Monday, February 10, 2014

Hosea 2








Ev. Peter Yosua

Hosea 2
1 Katakanlah kepada saudara-saudaramu laki-laki: "Ami!" dan kepada saudara-saudaramu perempuan: "Ruhama!"
2  "Adukanlah ibumu, adukanlah, sebab dia bukan isteri-Ku, dan Aku ini bukan suaminya; biarlah dijauhkannya sundalnya dari mukanya, dan zinahnya dari antara buah dadanya,
3   supaya jangan Aku menanggalkan pakaiannya sampai dia telanjang, dan membiarkan dia seperti pada hari dia dilahirkan, membuat dia seperti padang gurun, dan membuat dia seperti tanah kering, lalu membiarkan dia mati kehausan.
4   Tentang anak-anaknya, Aku tidak menyayangi mereka, sebab mereka adalah anak-anak sundal.
5   Sebab ibu mereka telah menjadi sundal; dia yang mengandung mereka telah berlaku tidak senonoh. Sebab dia berkata: Aku mau mengikuti para kekasihku, yang memberi roti dan air minumku, bulu domba dan kain lenanku, minyak dan minumanku.
6 Sebab itu, sesungguhnya, Aku akan menyekat jalannya dengan duri-duri, dan mendirikan pagar tembok mengurung dia, sehingga dia tidak dapat menemui jalannya.
7  Dia akan mengejar para kekasihnya, tetapi tidak akan mencapai mereka; dia akan mencari mereka, tetapi tidak bertemu dengan mereka. Maka dia akan berkata: Aku akan pulang kembali kepada suamiku yang pertama, sebab waktu itu aku lebih berbahagia dari pada sekarang.
8 Tetapi dia tidak insaf bahwa Akulah yang memberi kepadanya gandum, anggur dan minyak, dan yang memperbanyak bagi dia perak dan emas yang dibuat mereka menjadi patung Baal.
9   Sebab itu Aku akan mengambil kembali gandum-Ku pada masanya dan anggur-Ku pada musimnya, dan akan merampas kain bulu domba dan kain lenan-Ku yang harus menutupi auratnya.
10 Dan sekarang, Aku akan menyingkapkan kemaluannya, di depan mata para kekasihnya, dan seorangpun tidak akan melepaskan dia dari tangan-Ku.
11 Aku akan menghentikan segala kegirangannya, hari rayanya, bulan barunya dan hari Sabatnya dan segala perayaannya.
12 Aku akan memusnahkan pohon anggurnya dan pohon aranya, yang tentangnya dikatakannya: Ini semuanya pemberian kepadaku, yang dihadiahkan kepadaku oleh para kekasihku!

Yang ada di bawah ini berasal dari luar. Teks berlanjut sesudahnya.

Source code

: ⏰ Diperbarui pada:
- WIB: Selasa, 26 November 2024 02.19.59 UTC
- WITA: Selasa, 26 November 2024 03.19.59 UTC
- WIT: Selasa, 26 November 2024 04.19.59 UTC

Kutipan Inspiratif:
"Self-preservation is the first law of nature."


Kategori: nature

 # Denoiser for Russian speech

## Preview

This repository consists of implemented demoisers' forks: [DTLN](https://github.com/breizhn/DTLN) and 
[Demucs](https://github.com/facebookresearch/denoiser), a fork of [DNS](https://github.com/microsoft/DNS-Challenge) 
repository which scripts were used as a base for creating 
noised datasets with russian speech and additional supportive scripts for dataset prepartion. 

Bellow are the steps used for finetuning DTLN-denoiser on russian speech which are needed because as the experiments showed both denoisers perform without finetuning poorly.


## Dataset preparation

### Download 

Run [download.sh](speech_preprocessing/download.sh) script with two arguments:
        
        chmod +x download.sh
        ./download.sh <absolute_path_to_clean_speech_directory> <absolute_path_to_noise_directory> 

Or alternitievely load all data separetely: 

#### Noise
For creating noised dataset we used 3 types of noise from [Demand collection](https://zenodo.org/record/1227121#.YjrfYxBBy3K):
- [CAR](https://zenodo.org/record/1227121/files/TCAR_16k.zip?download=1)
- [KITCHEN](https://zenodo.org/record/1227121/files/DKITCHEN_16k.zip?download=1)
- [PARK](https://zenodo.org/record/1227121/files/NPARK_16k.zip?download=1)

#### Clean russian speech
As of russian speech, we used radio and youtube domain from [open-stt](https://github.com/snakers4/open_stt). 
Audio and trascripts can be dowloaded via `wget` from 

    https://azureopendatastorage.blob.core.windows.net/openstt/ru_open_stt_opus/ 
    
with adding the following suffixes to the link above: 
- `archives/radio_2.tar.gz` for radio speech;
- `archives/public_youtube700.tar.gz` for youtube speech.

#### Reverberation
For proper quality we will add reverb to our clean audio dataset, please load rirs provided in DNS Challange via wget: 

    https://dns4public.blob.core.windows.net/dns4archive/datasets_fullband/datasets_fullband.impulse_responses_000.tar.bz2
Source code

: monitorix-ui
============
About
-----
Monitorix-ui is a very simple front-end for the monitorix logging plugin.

Aku akan membuatnya menjadi hutan, dan binatang-binatang di padang akan memakannya habis.
13 Dan Aku akan menghukum dia karena hari-hari ketika dia membakar korban untuk para Baal, berhias dengan anting-antingnya dan kalungnya, dan mengikuti para kekasihnya dan melupakan Aku," demikianlah firman TUHAN.
14 "Sebab itu, sesungguhnya, Aku ini akan membujuk dia, dan membawa dia ke padang gurun, dan berbicara menenangkan hatinya.
15  Aku akan memberikan kepadanya kebun anggurnya dari sana, dan membuat lembah Akhor menjadi pintu pengharapan. Maka dia akan merelakan diri di sana seperti pada masa mudanya, seperti pada waktu dia berangkat keluar dari tanah Mesir.
16  Maka pada waktu itu, demikianlah firman TUHAN, engkau akan memanggil Aku: Suamiku, dan tidak lagi memanggil Aku: Baalku!
17  Lalu Aku menjauhkan nama para Baal dari mulutmu, maka nama mereka tidak lagi disebut.
18 Aku akan mengikat perjanjian bagimu pada waktu itu dengan binatang-binatang di padang dan dengan burung-burung di udara, dan binatang-binatang melata di muka bumi; Aku akan meniadakan busur panah, pedang dan alat perang dari negeri, dan akan membuat engkau berbaring dengan tenteram.
19 Aku akan menjadikan engkau isteri-Ku untuk selama-lamanya dan Aku akan menjadikan engkau isteri-Ku dalam keadilan dan kebenaran, dalam kasih setia dan kasih sayang.
20 Aku akan menjadikan engkau isteri-Ku dalam kesetiaan, sehingga engkau akan mengenal TUHAN.
21 Maka pada waktu itu, demikianlah firman TUHAN, Aku akan mendengarkan langit, dan langit akan mendengarkan bumi.
22  Bumi akan mendengarkan gandum, anggur dan minyak, dan mereka ini akan mendengarkan Yizreel.
23 Aku akan menaburkan dia bagi-Ku di bumi, dan akan menyayangi Lo-Ruhama, dan Aku berkata kepada Lo-Ami: Umat-Ku engkau! dan ia akan berkata: Allahku!"

Perlukah Marah?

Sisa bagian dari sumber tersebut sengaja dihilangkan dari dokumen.